The jailed leader of Turkey’s Kurdish armed separatist group, the PKK, has told his fighters to lay down their weapons and continue their cause by democratic means.
A statement from Abdullah Ocalan was read aloud by a Kurdish parliamentarian at a meeting in Diyarbakir, south-east Turkey, that was attended by an estimated quarter of a million people. The announcement, which has been advertised for days, was made to coincide with the start of ‘Newroz’, the Kurdish new year.
In the statement Ocalan said that the door to democratic process was opening in Turkey and that PKK guerillas should withdraw from the country, adding that armed struggle should give way to politics. “Let guns be silenced and politics dominate,” read the statement, “It’s not the end; it’s the start of a new era.”
Turkey’s Interior Minister has welcomed what he calls Ocalan’s “language of peace.”
Successive Turkish governments and the PKK have been involved in a bloody struggle that has left up to 40,000 people dead since 1984. Ocalan was captured in Kenya in 1999 and been imprisoned ever since. He was originally sentenced to hang but Turkey abolished the death penalty as part of its bid to join the European Union. Turkey’s current government, led by Prime Minister Recep Tayyip Erdogan has risked the wrath of hardliners in the military by granting Turkey’s Kurds greater cultural and language rights in recent years. Two years ago he gave the green light for secret talks between his officials and the PKK. Turkish intelligence officers have been openly conducting direct talks with Ocalan since last October.

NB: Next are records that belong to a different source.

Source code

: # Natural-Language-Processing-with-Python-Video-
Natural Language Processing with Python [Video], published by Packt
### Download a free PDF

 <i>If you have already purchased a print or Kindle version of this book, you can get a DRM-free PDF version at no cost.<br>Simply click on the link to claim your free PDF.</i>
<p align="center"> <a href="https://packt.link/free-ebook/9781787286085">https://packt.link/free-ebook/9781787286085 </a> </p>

Turkish intellectual and writer Enver Sezgin tells euronews:
“Now we give peace a very strong chance. This time, peace and a resolution of the struggles are very different from the past. In Turkey, hopes and expectations are very high. Wherever you go in Turkey, people say it is time for peace and resolution. So we have every reason to be hopeful. There is already a de facto ‘truce’ by the PKK. Ocalan is making this de facto truce de jure with his message. He is working to make it permanent.”
The PKK is officially recognised as a terrorist organisation by the EU and the United States. Its original demands included the creation of an independent Kurdish state but in recent years it has scaled down these demands and has sought more political autonomy for Turkey’s Kurdish population.
The new call for a truce is seen by many as the best chance yet of an end to the conflict, although there are suggestions that some groups may be trying to derail the peace process. Tuesday saw a grenade and rocket launcher attacks on government and ruling AK party offices in Ankara, while a bomb exploded in front of an Istanbul shop on Wednesday night. No group has yet claimed responsibility for those attacks.